Let $f$ be a function in $\mathbb{R}^\mathbb{R}$ and consider any basic open subset $O$ of $f$. By the product topology $O$ takes the form $$O=\prod_{x \in \mathbb{R}}O_x$$ where $O_x = \mathbb{R}$ for all $x \in \mathbb{R} \setminus F$ ($F$ is a finite subset of $\mathbb{R}$) and $O_x \subset \mathbb{R}$ are open for $x \in F$.
Since $\mathbb{Q}$ is dense in $\mathbb{R}$ for each $x \in F$ there exists $q_x \in O_x$ and thus we can define $$g : \mathbb{R} \to \mathbb{Q}, \ g(x)= \begin{cases} q_x &\ \text{if } x \in F \\ 0 &\ \text{if } x \notin F\end{cases}.$$
This is now a function that is in $O$ and it's in $X$ as $$\sum_{x \in \Bbb R} |g(x)| < \infty$$ since we're summing over a finite number of rationals. Thus $O \cap X \ne \emptyset$ and $X$ is dense.
I have some issues with the second part of the problem. If $(f_n)_n$ is a sequence in $X$ such that $f_n \to \mathbf{1}$ pointwise, then $$\forall x \in \mathbb{R} : \forall \varepsilon >0 : \exists n_0 \in \mathbb{N} : |f_n(x)-1|< \varepsilon.$$
I have a feeling that I should be able to contradict the sum $\sum_{x \in \Bbb R} |f(x)| < \infty$ somehow just from this convergence criterion, but I cannot figure out how?
Note that if $\sum_{x \in \mathbb{R}} |f(x)| < \infty$ then $\{x: f(x) \neq 0\}$ is countable.

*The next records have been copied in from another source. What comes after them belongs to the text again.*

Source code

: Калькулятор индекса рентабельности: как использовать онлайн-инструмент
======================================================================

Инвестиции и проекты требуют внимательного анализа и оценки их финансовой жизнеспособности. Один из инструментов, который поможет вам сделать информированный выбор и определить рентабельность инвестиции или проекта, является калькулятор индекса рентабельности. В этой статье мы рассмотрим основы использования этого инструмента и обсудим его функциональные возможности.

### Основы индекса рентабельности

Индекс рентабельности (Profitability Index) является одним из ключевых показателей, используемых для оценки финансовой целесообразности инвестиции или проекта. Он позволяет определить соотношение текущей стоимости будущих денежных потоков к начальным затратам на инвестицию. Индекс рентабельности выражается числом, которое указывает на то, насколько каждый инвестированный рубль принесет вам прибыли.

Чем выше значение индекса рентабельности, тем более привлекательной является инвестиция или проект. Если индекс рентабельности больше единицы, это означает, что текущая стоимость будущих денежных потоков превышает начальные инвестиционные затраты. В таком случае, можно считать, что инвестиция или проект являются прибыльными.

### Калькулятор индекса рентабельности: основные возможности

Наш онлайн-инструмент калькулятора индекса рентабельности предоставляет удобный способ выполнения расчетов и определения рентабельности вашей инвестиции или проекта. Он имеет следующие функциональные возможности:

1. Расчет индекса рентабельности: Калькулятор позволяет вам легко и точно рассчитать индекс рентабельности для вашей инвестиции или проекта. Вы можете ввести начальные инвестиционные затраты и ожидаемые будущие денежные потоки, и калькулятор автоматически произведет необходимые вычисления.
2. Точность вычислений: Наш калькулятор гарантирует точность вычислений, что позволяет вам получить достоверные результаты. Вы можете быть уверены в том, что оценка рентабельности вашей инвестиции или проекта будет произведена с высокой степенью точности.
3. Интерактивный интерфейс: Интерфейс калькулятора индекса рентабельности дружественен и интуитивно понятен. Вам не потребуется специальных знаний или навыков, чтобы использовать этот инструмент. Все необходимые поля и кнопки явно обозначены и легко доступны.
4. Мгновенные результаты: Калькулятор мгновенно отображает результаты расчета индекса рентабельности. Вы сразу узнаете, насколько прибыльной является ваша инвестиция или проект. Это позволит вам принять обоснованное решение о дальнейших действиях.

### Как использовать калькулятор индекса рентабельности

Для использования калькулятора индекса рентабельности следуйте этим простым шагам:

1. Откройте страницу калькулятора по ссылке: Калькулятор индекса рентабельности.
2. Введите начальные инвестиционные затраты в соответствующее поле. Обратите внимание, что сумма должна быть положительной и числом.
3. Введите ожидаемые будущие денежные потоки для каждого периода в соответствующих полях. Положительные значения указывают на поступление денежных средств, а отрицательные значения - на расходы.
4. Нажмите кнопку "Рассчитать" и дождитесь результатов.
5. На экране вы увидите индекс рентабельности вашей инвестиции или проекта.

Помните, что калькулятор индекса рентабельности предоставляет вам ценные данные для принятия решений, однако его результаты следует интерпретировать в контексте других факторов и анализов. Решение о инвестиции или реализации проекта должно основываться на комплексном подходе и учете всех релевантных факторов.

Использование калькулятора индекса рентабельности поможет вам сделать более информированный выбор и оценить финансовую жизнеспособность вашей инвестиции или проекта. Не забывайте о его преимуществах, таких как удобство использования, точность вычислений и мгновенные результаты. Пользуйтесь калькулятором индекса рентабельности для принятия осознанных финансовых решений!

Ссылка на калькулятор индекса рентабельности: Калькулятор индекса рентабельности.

To see this, write $\{x: f(x) \neq 0\} = \bigcup_{n \ge 1} \{x: |f(x)| > \frac{1}{n}\}$. If the left hand side is uncountable then at least one set in the union on the right hand side is uncountable (and in particular infinite) so that the sum must also be infinite.
This means that given a sequence $f_n$ in $X$, $\{x: \exists n \text{ such that } f_n(x) \neq 0\}$ is also countable. Since $\mathbb{R}$ is uncountable, $f_n$ cannot converge pointwise to $1$.